◆ AIM OF THE TASK:
Each line in the data holding "clean" should be listed.

[Stored dataset items]
------------------------------------------------------------------------
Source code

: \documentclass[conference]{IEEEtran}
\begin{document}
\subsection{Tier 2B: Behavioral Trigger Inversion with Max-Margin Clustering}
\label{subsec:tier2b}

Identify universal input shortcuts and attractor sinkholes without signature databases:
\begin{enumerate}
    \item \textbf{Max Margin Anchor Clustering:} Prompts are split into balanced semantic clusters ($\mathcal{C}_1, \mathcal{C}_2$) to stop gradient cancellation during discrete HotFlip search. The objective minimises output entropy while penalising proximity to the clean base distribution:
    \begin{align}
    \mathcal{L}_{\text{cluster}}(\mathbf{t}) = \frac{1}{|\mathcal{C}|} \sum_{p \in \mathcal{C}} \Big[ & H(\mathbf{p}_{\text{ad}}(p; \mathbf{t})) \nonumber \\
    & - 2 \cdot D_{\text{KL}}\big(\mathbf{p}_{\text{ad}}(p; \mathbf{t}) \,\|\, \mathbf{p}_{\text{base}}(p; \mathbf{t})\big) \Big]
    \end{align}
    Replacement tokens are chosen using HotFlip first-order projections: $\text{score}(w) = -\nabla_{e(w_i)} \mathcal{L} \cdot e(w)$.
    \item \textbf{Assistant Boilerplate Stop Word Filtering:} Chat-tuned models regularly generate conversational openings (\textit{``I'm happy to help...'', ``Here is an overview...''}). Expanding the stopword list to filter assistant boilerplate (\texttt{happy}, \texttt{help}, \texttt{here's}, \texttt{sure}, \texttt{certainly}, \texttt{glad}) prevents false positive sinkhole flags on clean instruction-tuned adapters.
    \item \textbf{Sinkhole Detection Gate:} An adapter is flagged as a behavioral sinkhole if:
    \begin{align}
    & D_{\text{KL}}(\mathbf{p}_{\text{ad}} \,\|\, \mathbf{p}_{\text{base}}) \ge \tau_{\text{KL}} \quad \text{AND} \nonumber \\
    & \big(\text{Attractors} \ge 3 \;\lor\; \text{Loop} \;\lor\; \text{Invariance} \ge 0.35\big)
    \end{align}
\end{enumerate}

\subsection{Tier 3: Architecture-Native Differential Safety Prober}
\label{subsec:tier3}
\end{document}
------------------------------------------------------------------------
◆ RESULT OF THE TASK:
    \item \textbf{Max Margin Anchor Clustering:} Prompts are split into balanced semantic clusters ($\mathcal{C}_1, \mathcal{C}_2$) to stop gradient cancellation during discrete HotFlip search. The objective minimises output entropy while penalising proximity to the clean base distribution:
    \item \textbf{Assistant Boilerplate Stop Word Filtering:} Chat-tuned models regularly generate conversational openings (\textit{``I'm happy to help...'', ``Here is an overview...''}). Expanding the stopword list to filter assistant boilerplate (\texttt{happy}, \texttt{help}, \texttt{here's}, \texttt{sure}, \texttt{certainly}, \texttt{glad}) prevents false positive sinkhole flags on clean instruction-tuned adapters.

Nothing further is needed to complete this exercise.